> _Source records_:
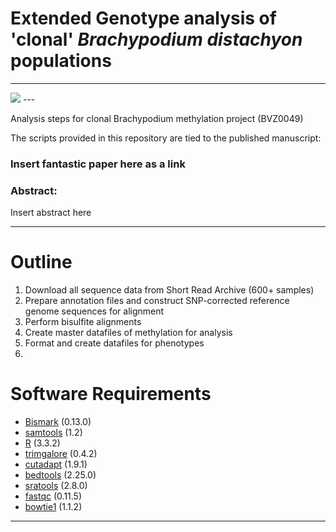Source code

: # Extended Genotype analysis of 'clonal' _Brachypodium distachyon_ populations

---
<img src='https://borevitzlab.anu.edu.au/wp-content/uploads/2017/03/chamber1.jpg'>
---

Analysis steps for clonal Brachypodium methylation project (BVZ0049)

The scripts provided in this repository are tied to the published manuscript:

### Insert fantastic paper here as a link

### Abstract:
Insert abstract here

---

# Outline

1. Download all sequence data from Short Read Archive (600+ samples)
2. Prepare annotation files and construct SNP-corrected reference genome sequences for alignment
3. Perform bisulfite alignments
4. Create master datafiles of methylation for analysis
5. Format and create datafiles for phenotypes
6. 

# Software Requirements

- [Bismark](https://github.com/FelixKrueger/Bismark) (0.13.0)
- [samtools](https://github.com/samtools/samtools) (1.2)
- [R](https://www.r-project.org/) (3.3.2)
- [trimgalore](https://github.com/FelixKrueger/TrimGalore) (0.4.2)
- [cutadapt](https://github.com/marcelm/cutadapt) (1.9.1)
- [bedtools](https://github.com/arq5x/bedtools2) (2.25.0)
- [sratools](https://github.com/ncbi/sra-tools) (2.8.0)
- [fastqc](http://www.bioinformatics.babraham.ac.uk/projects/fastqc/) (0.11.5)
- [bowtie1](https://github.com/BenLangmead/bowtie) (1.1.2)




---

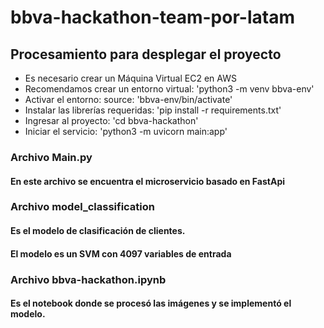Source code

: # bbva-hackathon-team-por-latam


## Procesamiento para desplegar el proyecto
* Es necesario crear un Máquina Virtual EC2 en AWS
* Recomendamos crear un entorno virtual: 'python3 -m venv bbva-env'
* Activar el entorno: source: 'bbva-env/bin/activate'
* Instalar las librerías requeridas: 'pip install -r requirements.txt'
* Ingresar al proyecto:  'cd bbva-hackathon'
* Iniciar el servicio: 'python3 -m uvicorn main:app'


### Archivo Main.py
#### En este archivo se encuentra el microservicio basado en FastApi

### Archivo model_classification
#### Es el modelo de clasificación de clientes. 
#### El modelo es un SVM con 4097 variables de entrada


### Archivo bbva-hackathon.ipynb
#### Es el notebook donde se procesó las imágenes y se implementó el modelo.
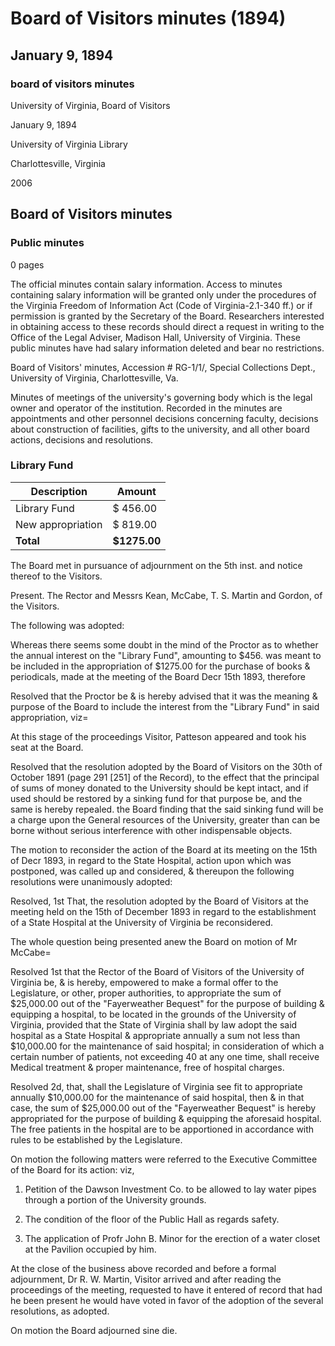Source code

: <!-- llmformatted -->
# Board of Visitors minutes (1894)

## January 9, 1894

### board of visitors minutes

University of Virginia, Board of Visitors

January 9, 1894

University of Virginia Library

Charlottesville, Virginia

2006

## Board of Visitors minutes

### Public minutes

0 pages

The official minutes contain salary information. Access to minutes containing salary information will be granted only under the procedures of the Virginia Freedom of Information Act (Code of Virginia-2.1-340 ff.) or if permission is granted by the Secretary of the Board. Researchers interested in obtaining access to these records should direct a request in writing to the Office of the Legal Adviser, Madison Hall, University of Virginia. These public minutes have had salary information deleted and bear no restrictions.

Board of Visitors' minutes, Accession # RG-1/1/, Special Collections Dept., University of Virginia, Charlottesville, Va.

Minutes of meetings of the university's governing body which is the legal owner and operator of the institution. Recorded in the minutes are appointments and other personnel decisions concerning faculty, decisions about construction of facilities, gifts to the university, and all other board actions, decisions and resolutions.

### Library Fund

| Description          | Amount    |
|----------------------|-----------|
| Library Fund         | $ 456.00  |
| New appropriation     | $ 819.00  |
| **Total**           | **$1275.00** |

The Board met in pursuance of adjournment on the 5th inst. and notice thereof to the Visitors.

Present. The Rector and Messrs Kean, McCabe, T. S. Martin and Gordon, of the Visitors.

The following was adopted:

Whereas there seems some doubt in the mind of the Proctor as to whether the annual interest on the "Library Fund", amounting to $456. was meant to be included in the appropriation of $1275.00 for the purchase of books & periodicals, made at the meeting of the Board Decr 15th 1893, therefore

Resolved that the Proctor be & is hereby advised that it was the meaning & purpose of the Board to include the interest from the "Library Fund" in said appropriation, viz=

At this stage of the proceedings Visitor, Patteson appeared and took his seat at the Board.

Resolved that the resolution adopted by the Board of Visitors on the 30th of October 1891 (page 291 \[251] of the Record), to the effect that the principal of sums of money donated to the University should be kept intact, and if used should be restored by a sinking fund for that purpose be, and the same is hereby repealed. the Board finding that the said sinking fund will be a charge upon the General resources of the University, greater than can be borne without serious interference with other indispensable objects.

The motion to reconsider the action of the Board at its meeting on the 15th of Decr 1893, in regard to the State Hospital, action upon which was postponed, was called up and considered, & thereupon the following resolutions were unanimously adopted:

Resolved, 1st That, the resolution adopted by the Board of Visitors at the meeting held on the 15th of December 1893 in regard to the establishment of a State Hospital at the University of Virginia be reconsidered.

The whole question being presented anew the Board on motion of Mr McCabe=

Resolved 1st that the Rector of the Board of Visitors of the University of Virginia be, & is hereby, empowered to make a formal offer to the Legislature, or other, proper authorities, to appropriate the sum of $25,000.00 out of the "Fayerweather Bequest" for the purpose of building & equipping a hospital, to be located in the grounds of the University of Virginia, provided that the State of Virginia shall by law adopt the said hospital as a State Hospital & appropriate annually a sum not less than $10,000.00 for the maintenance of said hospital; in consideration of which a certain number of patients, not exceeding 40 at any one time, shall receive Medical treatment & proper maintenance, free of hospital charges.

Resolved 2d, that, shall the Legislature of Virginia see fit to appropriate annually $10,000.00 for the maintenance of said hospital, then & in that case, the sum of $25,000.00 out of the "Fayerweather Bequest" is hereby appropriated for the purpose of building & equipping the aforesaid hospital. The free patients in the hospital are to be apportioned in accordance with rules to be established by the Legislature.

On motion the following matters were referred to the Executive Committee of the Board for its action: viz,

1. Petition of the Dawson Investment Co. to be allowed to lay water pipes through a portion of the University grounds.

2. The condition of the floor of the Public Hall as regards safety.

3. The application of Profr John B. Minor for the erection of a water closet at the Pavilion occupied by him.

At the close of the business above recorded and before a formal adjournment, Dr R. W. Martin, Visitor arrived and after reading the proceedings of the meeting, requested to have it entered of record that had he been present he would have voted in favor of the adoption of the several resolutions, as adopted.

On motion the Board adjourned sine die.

...

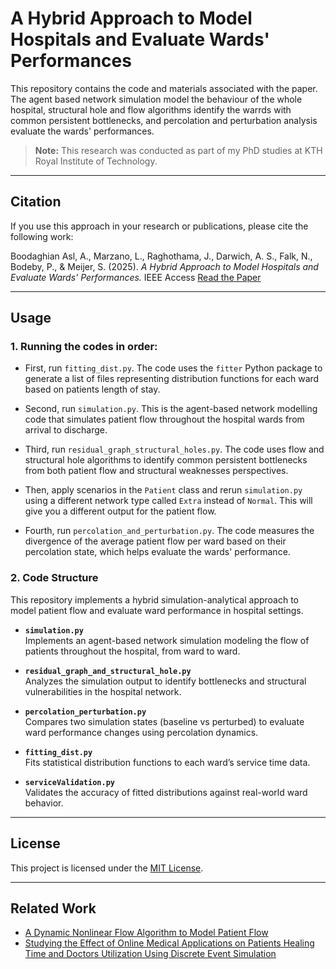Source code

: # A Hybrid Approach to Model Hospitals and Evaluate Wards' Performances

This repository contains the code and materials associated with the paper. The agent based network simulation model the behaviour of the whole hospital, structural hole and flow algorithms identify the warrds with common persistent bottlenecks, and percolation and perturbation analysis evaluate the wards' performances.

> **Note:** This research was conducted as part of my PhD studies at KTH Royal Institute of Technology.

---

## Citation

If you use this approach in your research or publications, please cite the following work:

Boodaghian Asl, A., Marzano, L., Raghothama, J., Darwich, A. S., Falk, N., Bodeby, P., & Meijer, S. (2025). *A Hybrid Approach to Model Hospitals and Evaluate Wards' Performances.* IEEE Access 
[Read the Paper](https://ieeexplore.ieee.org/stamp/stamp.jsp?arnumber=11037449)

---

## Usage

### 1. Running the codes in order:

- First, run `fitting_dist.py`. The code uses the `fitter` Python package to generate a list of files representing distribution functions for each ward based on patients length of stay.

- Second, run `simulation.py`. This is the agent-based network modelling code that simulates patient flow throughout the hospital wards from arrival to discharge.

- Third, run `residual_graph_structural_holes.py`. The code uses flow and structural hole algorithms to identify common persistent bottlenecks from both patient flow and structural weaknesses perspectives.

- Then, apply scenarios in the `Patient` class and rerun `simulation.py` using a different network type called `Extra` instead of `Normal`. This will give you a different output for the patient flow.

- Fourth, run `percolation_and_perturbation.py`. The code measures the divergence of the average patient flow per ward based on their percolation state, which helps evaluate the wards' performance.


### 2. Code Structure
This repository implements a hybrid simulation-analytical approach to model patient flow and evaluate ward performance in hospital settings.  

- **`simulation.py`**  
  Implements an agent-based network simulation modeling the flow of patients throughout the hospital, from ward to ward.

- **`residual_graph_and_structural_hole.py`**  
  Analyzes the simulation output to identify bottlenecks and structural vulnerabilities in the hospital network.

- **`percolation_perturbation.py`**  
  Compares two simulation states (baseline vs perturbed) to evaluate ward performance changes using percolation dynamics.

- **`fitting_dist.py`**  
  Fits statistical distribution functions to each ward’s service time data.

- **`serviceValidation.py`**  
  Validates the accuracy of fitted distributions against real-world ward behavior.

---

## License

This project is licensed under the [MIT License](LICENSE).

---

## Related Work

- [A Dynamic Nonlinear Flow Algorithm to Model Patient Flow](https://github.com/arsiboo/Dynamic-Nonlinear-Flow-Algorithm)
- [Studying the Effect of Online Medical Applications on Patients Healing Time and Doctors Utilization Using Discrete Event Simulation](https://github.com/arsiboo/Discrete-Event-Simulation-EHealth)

> _INSTRUCTIONS FOR THE TASK_: The expected answer is every line above in which the word "Proctor" appears.

> _SOLUTION TO THIS EXERCISE_:
Whereas there seems some doubt in the mind of the Proctor as to whether the annual interest on the "Library Fund", amounting to $456. was meant to be included in the appropriation of $1275.00 for the purchase of books & periodicals, made at the meeting of the Board Decr 15th 1893, therefore
Resolved that the Proctor be & is hereby advised that it was the meaning & purpose of the Board to include the interest from the "Library Fund" in said appropriation, viz=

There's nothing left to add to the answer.